--- MATERIAL FOR THIS TASK Enclosed Below ---
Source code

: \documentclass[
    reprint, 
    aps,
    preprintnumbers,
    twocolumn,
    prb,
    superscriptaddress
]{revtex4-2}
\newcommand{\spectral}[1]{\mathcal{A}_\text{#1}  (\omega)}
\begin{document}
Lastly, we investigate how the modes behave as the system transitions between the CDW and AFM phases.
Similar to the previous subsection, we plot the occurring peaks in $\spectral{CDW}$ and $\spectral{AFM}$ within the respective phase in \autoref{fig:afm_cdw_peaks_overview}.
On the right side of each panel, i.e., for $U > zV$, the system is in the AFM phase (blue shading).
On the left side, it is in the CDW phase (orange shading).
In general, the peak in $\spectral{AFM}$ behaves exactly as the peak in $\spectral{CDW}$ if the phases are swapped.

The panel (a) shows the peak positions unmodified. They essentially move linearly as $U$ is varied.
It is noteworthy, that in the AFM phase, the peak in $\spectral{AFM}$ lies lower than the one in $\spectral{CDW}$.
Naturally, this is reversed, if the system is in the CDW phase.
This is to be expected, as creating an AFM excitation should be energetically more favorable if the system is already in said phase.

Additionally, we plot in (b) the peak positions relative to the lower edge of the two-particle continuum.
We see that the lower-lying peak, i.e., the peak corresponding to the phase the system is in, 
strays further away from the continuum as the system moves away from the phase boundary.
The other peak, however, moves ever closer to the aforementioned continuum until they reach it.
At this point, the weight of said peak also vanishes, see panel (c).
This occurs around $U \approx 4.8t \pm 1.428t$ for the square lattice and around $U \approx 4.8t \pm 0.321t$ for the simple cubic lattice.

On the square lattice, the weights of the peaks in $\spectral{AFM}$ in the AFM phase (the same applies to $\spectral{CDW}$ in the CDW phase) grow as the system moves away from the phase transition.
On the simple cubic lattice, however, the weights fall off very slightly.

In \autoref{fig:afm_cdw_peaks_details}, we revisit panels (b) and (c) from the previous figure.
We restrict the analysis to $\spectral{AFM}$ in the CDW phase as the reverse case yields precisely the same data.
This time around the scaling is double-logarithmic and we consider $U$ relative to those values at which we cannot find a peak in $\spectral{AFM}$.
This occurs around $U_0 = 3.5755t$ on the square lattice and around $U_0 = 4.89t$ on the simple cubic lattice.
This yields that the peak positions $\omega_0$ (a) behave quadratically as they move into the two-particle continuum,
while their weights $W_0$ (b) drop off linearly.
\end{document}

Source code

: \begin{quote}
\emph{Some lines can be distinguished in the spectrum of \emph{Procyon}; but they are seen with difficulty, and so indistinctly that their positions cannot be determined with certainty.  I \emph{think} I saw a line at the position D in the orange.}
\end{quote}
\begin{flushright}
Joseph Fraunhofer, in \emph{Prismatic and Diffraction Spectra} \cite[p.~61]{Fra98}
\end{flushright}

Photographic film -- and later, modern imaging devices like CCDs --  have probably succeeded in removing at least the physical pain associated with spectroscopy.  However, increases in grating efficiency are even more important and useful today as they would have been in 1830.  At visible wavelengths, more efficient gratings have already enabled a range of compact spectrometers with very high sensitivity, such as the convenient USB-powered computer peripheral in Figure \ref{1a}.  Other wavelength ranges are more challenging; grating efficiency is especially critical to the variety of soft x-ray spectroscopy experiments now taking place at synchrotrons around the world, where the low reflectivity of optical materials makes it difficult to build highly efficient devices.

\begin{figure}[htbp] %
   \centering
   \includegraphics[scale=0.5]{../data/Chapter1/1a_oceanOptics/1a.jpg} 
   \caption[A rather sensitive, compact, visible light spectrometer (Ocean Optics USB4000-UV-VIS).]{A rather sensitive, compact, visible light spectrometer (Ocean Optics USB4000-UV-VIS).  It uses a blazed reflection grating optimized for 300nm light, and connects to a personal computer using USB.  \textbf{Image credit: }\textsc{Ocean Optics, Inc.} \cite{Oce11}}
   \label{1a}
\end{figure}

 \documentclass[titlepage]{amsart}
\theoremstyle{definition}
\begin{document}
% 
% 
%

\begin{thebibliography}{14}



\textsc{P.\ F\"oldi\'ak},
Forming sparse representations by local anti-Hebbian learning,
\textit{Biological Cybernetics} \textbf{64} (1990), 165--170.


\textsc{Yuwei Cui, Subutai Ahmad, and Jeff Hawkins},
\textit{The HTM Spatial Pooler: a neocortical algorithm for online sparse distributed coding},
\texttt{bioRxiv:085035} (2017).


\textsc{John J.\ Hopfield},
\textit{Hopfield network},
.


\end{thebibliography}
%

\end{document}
--- End of Enclosed MATERIAL FOR THIS TASK ---
** EXERCISE DIRECTIONS **
The expected answer is each line of the records above that includes the string "weights".

** WRITTEN REPLY **
On the square lattice, the weights of the peaks in $\spectral{AFM}$ in the AFM phase (the same applies to $\spectral{CDW}$ in the CDW phase) grow as the system moves away from the phase transition.
On the simple cubic lattice, however, the weights fall off very slightly.
while their weights $W_0$ (b) drop off linearly.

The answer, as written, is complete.